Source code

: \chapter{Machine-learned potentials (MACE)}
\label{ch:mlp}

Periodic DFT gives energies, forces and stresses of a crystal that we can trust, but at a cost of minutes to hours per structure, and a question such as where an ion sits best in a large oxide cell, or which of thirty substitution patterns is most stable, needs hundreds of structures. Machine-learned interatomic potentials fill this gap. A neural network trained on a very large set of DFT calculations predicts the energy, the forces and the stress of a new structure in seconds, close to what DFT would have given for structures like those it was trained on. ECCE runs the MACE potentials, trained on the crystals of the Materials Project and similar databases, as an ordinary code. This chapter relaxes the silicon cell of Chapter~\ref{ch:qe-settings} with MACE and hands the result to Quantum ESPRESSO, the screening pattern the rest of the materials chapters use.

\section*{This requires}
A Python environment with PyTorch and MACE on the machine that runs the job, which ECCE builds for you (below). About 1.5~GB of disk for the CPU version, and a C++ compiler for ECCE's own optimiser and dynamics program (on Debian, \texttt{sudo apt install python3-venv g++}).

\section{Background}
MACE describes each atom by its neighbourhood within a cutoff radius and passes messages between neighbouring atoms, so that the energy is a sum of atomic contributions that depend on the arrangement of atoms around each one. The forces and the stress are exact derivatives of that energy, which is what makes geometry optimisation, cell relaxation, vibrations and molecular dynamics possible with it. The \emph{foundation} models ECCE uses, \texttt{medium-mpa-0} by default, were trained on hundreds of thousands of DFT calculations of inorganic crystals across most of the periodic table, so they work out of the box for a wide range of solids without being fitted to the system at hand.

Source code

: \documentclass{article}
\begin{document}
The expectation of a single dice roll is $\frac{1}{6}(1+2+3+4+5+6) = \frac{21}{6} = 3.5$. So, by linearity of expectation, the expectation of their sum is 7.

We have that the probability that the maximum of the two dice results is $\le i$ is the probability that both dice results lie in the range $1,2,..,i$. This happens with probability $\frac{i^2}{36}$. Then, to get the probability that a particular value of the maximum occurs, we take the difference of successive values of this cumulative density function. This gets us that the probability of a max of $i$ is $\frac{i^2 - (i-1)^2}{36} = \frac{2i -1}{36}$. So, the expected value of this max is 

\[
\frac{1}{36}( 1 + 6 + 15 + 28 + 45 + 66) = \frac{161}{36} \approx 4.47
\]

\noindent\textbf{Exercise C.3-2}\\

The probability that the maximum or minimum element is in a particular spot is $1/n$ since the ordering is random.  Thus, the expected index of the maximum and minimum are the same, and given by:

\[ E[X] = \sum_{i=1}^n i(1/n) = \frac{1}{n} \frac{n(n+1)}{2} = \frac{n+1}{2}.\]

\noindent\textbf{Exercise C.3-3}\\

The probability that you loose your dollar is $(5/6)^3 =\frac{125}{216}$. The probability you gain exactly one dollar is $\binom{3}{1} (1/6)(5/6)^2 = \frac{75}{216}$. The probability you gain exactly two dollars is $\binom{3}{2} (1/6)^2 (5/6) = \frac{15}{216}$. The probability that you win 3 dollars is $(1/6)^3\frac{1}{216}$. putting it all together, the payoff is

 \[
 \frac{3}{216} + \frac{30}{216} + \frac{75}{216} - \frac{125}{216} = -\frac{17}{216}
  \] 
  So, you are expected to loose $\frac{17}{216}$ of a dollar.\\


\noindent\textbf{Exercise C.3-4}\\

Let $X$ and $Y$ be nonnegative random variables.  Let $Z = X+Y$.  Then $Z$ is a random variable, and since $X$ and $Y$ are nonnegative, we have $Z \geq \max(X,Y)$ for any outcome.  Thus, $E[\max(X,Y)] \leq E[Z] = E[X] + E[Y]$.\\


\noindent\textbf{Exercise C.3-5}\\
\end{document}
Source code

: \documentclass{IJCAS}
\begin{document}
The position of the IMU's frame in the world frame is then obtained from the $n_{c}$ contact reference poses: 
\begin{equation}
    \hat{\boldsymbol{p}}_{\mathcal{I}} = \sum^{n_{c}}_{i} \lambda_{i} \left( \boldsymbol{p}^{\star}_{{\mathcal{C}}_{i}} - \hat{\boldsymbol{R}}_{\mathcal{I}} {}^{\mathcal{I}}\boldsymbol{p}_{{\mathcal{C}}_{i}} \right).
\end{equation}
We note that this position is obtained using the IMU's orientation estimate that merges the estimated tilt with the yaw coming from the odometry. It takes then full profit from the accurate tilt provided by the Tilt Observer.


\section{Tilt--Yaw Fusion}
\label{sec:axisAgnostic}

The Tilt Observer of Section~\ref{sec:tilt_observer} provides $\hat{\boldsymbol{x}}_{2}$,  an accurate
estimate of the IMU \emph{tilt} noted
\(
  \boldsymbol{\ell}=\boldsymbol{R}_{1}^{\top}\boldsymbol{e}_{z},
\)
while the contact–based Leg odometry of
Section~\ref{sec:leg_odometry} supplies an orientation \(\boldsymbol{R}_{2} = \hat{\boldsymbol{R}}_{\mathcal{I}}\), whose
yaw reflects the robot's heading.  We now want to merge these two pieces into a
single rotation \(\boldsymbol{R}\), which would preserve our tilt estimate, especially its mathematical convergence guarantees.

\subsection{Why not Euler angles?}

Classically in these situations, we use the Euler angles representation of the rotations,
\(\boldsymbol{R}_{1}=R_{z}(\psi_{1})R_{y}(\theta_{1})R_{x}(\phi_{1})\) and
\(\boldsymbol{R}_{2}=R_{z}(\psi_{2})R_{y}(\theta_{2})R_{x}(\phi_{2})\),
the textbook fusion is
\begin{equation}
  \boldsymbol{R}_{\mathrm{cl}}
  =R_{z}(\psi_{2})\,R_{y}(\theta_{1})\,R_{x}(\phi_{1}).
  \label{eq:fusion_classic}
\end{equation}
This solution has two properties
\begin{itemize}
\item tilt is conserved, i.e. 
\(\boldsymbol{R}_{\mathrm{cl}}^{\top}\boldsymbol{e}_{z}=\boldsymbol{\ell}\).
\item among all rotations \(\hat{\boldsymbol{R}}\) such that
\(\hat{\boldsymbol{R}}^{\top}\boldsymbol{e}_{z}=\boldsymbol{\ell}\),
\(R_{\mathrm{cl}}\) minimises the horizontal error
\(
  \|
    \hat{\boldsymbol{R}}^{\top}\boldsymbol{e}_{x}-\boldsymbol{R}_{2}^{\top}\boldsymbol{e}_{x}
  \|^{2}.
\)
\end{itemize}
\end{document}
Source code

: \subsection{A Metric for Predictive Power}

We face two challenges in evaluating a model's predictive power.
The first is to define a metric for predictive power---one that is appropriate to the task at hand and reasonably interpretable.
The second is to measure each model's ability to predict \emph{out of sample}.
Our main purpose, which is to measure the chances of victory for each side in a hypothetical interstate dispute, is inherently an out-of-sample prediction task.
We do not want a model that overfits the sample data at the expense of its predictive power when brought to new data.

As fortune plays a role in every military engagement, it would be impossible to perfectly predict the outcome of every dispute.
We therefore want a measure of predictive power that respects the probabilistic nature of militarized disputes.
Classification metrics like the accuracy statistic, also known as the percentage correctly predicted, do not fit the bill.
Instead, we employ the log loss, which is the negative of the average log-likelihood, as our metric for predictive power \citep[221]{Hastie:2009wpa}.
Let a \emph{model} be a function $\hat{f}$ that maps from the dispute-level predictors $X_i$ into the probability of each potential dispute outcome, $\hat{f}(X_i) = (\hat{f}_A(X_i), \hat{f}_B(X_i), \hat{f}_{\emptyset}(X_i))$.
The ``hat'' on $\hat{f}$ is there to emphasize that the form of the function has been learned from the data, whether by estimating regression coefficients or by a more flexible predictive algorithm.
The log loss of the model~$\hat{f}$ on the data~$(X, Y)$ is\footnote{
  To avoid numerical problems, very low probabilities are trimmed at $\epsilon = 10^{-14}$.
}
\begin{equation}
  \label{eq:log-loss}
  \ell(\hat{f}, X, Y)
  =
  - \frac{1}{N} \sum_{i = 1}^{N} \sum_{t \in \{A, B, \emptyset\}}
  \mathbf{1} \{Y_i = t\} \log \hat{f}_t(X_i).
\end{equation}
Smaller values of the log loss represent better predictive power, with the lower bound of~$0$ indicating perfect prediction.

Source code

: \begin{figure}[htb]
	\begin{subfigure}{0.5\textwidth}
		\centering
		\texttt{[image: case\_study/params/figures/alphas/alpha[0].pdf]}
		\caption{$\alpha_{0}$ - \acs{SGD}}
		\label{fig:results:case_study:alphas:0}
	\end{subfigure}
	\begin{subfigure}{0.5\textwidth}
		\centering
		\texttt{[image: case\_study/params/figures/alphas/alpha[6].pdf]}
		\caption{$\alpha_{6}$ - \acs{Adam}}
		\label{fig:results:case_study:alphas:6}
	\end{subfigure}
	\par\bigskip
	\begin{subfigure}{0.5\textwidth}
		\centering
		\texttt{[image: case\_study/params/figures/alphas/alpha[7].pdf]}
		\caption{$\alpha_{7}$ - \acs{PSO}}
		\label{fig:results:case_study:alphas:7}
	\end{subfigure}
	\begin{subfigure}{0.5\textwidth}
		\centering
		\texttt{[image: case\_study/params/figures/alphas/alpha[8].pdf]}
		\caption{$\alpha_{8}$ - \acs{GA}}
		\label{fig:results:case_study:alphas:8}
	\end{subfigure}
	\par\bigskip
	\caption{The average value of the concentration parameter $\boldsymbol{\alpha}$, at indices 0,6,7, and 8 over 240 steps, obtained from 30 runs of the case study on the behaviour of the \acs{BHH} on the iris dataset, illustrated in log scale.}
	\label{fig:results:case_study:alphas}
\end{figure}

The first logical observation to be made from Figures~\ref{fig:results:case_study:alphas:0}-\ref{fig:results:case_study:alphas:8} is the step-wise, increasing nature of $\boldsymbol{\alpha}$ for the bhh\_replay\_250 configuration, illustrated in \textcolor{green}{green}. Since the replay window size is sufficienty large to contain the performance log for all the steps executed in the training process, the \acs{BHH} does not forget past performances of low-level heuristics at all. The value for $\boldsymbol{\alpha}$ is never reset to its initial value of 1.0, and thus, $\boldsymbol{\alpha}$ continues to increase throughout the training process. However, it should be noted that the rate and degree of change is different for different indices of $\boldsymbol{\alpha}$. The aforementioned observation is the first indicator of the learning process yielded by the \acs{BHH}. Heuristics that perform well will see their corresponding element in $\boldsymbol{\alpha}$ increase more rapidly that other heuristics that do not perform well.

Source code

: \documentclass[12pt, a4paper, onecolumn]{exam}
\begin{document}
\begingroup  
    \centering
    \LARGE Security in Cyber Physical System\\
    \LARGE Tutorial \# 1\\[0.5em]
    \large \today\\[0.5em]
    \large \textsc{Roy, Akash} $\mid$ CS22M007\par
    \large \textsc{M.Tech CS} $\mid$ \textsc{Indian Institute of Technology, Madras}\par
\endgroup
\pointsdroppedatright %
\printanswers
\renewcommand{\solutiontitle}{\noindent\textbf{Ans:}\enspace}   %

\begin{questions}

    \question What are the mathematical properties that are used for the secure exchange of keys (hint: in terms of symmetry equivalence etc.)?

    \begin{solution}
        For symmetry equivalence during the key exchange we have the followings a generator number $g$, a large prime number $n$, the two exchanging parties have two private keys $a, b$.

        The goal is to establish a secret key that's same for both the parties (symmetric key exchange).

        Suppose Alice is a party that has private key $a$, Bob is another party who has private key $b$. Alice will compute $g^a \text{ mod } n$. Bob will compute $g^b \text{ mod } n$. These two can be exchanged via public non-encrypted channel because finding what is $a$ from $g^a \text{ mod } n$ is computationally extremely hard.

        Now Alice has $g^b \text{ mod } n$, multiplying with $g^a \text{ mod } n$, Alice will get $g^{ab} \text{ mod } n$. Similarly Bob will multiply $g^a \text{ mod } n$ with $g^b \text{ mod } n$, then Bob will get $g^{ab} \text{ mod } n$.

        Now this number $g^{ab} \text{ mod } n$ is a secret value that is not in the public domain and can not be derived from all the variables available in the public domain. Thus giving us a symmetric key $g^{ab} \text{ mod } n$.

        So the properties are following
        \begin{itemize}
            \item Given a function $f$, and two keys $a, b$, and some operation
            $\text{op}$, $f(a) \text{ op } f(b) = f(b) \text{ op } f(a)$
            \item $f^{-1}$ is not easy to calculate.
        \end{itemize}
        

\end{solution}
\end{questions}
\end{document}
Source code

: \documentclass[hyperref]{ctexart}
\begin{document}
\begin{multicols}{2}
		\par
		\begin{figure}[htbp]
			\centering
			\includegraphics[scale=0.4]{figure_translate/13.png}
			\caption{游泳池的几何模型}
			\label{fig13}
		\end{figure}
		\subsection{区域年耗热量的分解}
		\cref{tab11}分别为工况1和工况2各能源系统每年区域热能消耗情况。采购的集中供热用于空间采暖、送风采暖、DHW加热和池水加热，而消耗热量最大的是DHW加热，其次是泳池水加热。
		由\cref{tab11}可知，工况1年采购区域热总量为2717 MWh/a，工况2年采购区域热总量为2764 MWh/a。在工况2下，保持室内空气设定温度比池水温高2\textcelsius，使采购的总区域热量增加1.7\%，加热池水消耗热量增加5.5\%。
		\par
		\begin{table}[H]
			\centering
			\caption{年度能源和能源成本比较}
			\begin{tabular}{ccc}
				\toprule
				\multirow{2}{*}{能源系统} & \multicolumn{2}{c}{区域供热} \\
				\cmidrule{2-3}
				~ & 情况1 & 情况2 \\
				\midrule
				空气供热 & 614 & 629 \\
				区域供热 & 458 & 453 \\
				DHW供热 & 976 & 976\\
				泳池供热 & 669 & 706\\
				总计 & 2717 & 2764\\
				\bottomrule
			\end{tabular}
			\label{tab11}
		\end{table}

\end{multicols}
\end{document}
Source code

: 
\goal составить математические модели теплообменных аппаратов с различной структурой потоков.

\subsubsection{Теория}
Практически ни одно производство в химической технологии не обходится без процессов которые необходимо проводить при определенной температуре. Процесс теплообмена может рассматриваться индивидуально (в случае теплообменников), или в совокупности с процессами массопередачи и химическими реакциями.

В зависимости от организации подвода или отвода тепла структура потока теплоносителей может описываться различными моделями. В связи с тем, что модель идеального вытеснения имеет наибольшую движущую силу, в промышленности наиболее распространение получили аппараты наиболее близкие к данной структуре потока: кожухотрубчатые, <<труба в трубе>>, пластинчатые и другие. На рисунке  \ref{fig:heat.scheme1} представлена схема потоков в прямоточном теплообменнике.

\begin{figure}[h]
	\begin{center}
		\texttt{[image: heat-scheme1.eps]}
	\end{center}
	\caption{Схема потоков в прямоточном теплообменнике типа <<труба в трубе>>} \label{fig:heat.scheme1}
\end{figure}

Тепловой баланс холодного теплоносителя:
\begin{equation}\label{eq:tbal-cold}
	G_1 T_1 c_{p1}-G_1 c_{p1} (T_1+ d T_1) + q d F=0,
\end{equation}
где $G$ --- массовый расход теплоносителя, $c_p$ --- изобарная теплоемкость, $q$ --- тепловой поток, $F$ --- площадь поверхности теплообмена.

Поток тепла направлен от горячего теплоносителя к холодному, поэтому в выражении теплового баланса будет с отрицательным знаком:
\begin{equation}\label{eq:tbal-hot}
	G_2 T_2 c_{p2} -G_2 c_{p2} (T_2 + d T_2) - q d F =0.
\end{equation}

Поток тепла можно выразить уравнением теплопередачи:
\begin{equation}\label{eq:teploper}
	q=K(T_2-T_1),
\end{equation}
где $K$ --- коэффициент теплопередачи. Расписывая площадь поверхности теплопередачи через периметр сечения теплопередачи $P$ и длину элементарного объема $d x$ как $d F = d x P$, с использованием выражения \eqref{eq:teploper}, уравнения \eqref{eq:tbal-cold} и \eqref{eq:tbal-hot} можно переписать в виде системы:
□ □ □
What you should do:
Search the data for the string "parties". List each line that has it.

Solved problem:
        For symmetry equivalence during the key exchange we have the followings a generator number $g$, a large prime number $n$, the two exchanging parties have two private keys $a, b$.
        The goal is to establish a secret key that's same for both the parties (symmetric key exchange).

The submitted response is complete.